Denard Robinson knows some people think he'll have to switch positions to make it in the NFL. He has other ideas.

ANN ARBOR, Mich. (AP) - Denard Robinson knows some people think he'll have to switch positions to make it in the NFL.

He has other ideas.

"I'm planning on being a quarterback,'' Robinson said in a telephone interview with The Associated Press. "We'll see what happens.''

The dynamic Michigan QB can start taking more steps toward his goal when the Wolverines start spring practice on Saturday.

"It's a big spring and it'll be a big season for Denard in that regard,'' offensive coordinator Al Borges said. "If he can take the next step as a passer, there will be a team that will tailor an offense to his skill level, just like the Denver Broncos did with Tim Tebow. But Denard's got to improve in the passing game and he knows that.''

Robinson connected on 55 percent of his passes last season - down from 63 percent from the previous year - with 20 touchdown passes and 15 interceptions.
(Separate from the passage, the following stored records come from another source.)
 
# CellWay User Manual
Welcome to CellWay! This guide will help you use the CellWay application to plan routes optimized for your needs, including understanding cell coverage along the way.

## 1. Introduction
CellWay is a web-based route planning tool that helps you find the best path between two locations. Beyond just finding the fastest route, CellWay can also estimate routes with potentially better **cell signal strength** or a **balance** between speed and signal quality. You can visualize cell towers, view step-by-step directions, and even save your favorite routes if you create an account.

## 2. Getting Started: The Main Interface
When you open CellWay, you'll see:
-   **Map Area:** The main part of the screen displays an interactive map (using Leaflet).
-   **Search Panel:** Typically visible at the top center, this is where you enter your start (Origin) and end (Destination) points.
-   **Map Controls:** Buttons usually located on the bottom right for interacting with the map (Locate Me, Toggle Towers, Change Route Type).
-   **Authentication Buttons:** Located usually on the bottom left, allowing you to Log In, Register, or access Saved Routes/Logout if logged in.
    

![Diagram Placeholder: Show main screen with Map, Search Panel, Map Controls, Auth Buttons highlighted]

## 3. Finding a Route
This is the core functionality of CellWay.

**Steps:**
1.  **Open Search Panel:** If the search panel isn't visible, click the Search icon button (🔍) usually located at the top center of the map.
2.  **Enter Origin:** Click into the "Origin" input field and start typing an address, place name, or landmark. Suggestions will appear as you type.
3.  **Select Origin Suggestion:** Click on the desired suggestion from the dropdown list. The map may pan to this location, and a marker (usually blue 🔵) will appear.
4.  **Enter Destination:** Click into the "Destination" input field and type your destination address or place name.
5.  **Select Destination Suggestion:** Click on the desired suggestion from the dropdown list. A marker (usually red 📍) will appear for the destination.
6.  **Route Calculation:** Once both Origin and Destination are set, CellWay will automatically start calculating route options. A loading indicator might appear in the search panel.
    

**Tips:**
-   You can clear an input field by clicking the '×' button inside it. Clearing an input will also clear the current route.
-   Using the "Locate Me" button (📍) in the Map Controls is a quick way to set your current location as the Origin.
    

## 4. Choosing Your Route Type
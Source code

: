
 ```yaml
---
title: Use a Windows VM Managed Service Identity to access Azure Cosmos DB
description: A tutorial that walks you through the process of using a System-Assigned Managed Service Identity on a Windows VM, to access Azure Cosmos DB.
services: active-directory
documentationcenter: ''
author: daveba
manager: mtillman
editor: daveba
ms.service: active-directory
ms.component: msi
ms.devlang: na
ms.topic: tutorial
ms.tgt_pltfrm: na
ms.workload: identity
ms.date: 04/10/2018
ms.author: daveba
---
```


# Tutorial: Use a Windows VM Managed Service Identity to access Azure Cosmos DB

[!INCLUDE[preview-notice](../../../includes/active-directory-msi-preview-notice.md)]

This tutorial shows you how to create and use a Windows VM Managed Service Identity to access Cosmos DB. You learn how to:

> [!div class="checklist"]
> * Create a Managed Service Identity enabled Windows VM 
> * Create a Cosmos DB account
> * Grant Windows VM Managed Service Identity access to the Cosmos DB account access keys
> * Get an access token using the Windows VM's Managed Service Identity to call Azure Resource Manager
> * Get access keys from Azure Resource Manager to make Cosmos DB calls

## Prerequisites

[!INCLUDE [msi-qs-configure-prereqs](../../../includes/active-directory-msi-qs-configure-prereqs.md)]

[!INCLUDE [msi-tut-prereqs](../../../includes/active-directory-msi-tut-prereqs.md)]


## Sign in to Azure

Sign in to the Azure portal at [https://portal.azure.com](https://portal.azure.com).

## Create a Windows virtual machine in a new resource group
He ran for 1,176 yards and 16 touchdowns.

The speedy QB with an inconsistent arm helped Michigan win 11 games, including the Sugar Bowl, in Brady Hoke's debut as coach.

Robinson filed paperwork with the NFL Draft Advisory Board to get a gauge of where he might be selected if he skipped his senior season, but insisted he didn't pay attention to its response. He said the board didn't let him know what areas need improving for him to play at the next level, but Hoke and Borges have given him a list to check off this spring to help him next season.

"I've got to be a better leader,'' he said. "I have to do things on and off the field that help us accomplish our goal of winning the Big Ten championship.''

Robinson sounded as if he intended to stay in school all along. That has allowed him to be just like another student, cheering and jeering in the stands at Michigan basketball games.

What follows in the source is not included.